Safety, tolerability, and efficacy of simvastatin and fenofibrate--a multicenter study. Simvastatin-Fenofibrate Study Group

Abstract

Five centers participated in a double-blind, randomized, active-drug controlled study. The selected patients had a diagnosis of primary hypercholesterolemia (phenotype IIa or IIb, total cholesterol [TC] greater than 300 mg/dl, low-density lipoprotein [LDL] cholesterol greater than 195 mg/dl, triglycerides [TG] less than 350 mg/dl). Throughout the study the patients observed a lipid-lowering diet (American Heart Association). After a baseline placebo period (4 weeks), the patients were randomly assigned to simvastatin 20 mg q.p.m. or fenofibrate 200 mg b.i.d. If after 6 weeks of treatment the LDL cholesterol level remained over 140 mg/dl the dose of simvastatin was doubled. The total duration of treatment was 10 weeks. One hundred eighty-four patients completed the study; age ranged from 17 to 72 years (mean 46; 129 men, 55 women). Seventy-nine patients had ischemic heart diseases.

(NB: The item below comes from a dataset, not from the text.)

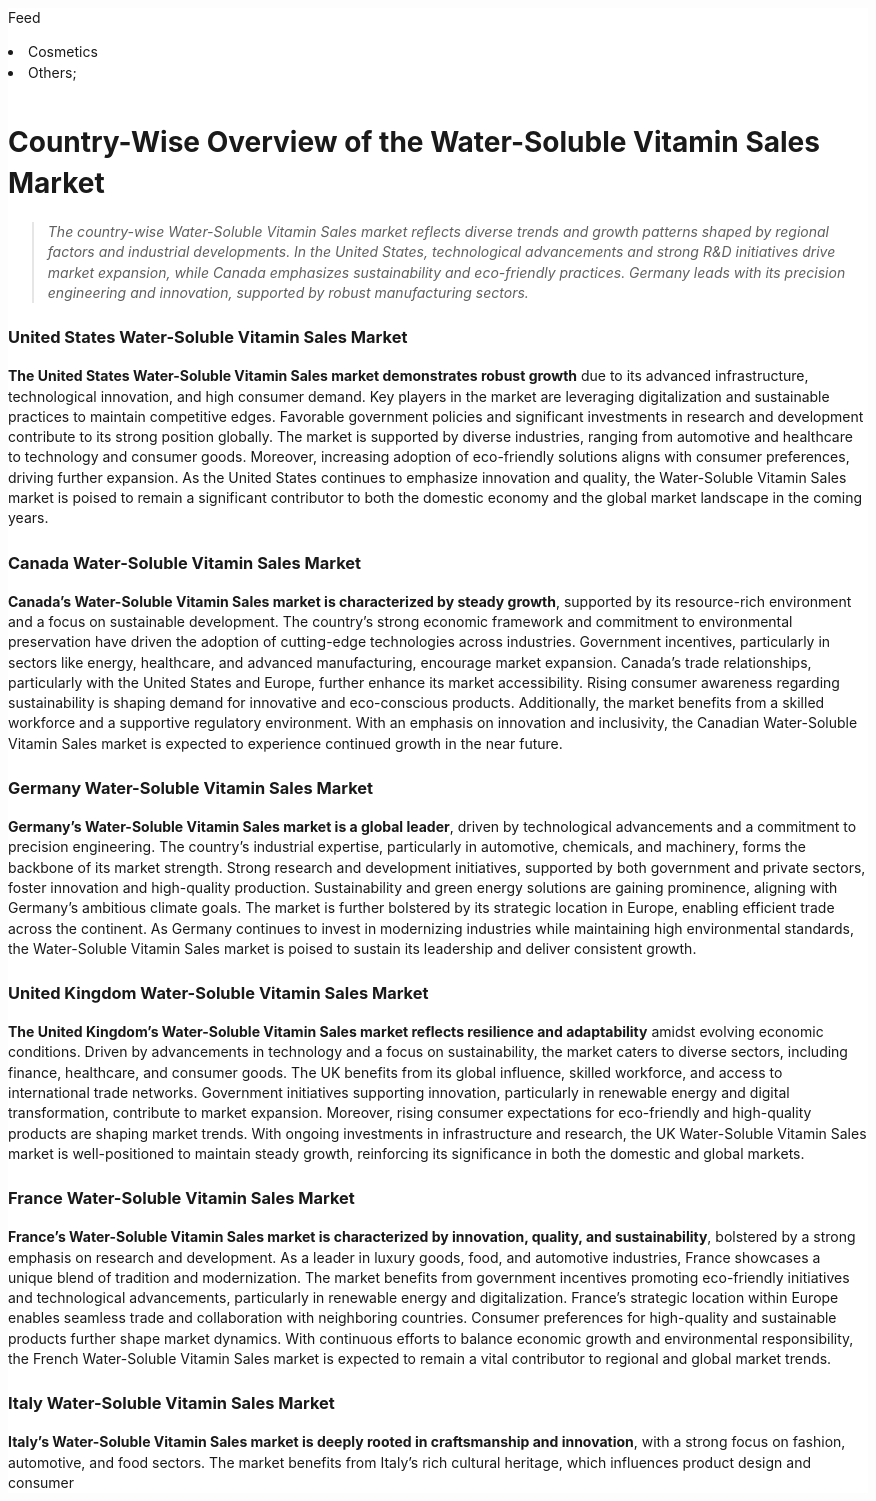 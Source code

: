 Feed</li><li>Cosmetics</li><li>Others;</li></ul><h1><span class="">Country-Wise Overview of the Water-Soluble Vitamin Sales Market<br /></span></h1><blockquote><p><em><span class="">The country-wise Water-Soluble Vitamin Sales market reflects diverse trends and growth patterns shaped by regional factors and industrial developments. In the United States, technological advancements and strong R&amp;D initiatives drive market expansion, while Canada emphasizes sustainability and eco-friendly practices. Germany leads with its precision engineering and innovation, supported by robust manufacturing sectors.</span></em></p></blockquote><h3><strong>United States Water-Soluble Vitamin Sales Market</strong></h3><p><strong>The United States Water-Soluble Vitamin Sales market demonstrates robust growth</strong> due to its advanced infrastructure, technological innovation, and high consumer demand. Key players in the market are leveraging digitalization and sustainable practices to maintain competitive edges. Favorable government policies and significant investments in research and development contribute to its strong position globally. The market is supported by diverse industries, ranging from automotive and healthcare to technology and consumer goods. Moreover, increasing adoption of eco-friendly solutions aligns with consumer preferences, driving further expansion. As the United States continues to emphasize innovation and quality, the Water-Soluble Vitamin Sales market is poised to remain a significant contributor to both the domestic economy and the global market landscape in the coming years.</p><h3><strong>Canada Water-Soluble Vitamin Sales Market</strong></h3><p><strong>Canada&rsquo;s Water-Soluble Vitamin Sales market is characterized by steady growth</strong>, supported by its resource-rich environment and a focus on sustainable development. The country&rsquo;s strong economic framework and commitment to environmental preservation have driven the adoption of cutting-edge technologies across industries. Government incentives, particularly in sectors like energy, healthcare, and advanced manufacturing, encourage market expansion. Canada&rsquo;s trade relationships, particularly with the United States and Europe, further enhance its market accessibility. Rising consumer awareness regarding sustainability is shaping demand for innovative and eco-conscious products. Additionally, the market benefits from a skilled workforce and a supportive regulatory environment. With an emphasis on innovation and inclusivity, the Canadian Water-Soluble Vitamin Sales market is expected to experience continued growth in the near future.</p><h3><strong>Germany Water-Soluble Vitamin Sales Market</strong></h3><p><strong>Germany&rsquo;s Water-Soluble Vitamin Sales market is a global leader</strong>, driven by technological advancements and a commitment to precision engineering. The country&rsquo;s industrial expertise, particularly in automotive, chemicals, and machinery, forms the backbone of its market strength. Strong research and development initiatives, supported by both government and private sectors, foster innovation and high-quality production. Sustainability and green energy solutions are gaining prominence, aligning with Germany&rsquo;s ambitious climate goals. The market is further bolstered by its strategic location in Europe, enabling efficient trade across the continent. As Germany continues to invest in modernizing industries while maintaining high environmental standards, the Water-Soluble Vitamin Sales market is poised to sustain its leadership and deliver consistent growth.</p><h3><strong>United Kingdom Water-Soluble Vitamin Sales Market</strong></h3><p><strong>The United Kingdom&rsquo;s Water-Soluble Vitamin Sales market reflects resilience and adaptability</strong> amidst evolving economic conditions. Driven by advancements in technology and a focus on sustainability, the market caters to diverse sectors, including finance, healthcare, and consumer goods. The UK benefits from its global influence, skilled workforce, and access to international trade networks. Government initiatives supporting innovation, particularly in renewable energy and digital transformation, contribute to market expansion. Moreover, rising consumer expectations for eco-friendly and high-quality products are shaping market trends. With ongoing investments in infrastructure and research, the UK Water-Soluble Vitamin Sales market is well-positioned to maintain steady growth, reinforcing its significance in both the domestic and global markets.</p><h3><strong>France Water-Soluble Vitamin Sales Market</strong></h3><p><strong>France&rsquo;s Water-Soluble Vitamin Sales market is characterized by innovation, quality, and sustainability</strong>, bolstered by a strong emphasis on research and development. As a leader in luxury goods, food, and automotive industries, France showcases a unique blend of tradition and modernization. The market benefits from government incentives promoting eco-friendly initiatives and technological advancements, particularly in renewable energy and digitalization. France&rsquo;s strategic location within Europe enables seamless trade and collaboration with neighboring countries. Consumer preferences for high-quality and sustainable products further shape market dynamics. With continuous efforts to balance economic growth and environmental responsibility, the French Water-Soluble Vitamin Sales market is expected to remain a vital contributor to regional and global market trends.</p><h3><strong>Italy Water-Soluble Vitamin Sales Market</strong></h3><p><strong>Italy&rsquo;s Water-Soluble Vitamin Sales market is deeply rooted in craftsmanship and innovation</strong>, with a strong focus on fashion, automotive, and food sectors. The market benefits from Italy&rsquo;s rich cultural heritage, which influences product design and consumer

Simvastatin significantly reduces TC, LDL, and apolipoprotein (apo) B (30%, 35%, and 27%, respectively). These effects are larger than those of fenofibrate (19%, 22%, and 14%, respectively). Fenofibrate decreased very-low-density lipoprotein and TG, and increased high-density lipoprotein and apo A1, to a larger extent than simvastatin. However, the difference reached statistical significance only for TG (29% versus 17%). Both drugs were well tolerated. Clinical adverse experiences occurred with a low frequency, and few of these were considered drug related (6 and 8% in the simvastatin and fenofibrate groups, respectively). Only two patients had serious laboratory adverse experiences considered drug related or possibly drug related (one in each treatment group with increased SGPT, gamma-GT, and/or creatine phosphokinase).